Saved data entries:
----
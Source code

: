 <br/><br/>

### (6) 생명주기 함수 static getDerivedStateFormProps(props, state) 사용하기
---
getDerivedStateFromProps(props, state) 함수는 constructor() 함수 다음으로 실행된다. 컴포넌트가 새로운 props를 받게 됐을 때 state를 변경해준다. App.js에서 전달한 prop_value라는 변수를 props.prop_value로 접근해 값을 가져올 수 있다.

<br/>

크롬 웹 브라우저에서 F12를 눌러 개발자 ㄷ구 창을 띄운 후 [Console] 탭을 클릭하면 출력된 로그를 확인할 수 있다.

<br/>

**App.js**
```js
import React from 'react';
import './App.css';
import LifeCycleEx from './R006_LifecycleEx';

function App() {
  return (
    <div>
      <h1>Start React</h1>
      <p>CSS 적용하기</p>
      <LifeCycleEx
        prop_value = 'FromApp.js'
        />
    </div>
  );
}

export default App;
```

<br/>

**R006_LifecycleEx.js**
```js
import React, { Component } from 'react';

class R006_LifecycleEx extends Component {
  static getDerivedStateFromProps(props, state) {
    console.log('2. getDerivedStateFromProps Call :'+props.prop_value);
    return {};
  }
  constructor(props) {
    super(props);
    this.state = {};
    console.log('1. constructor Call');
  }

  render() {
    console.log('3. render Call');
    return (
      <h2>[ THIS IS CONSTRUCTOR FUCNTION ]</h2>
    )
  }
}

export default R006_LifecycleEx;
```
----
Note every line of the records that holds the word "Call", and copy it.

* [Answer space]:
    console.log('2. getDerivedStateFromProps Call :'+props.prop_value);
    console.log('1. constructor Call');
    console.log('3. render Call');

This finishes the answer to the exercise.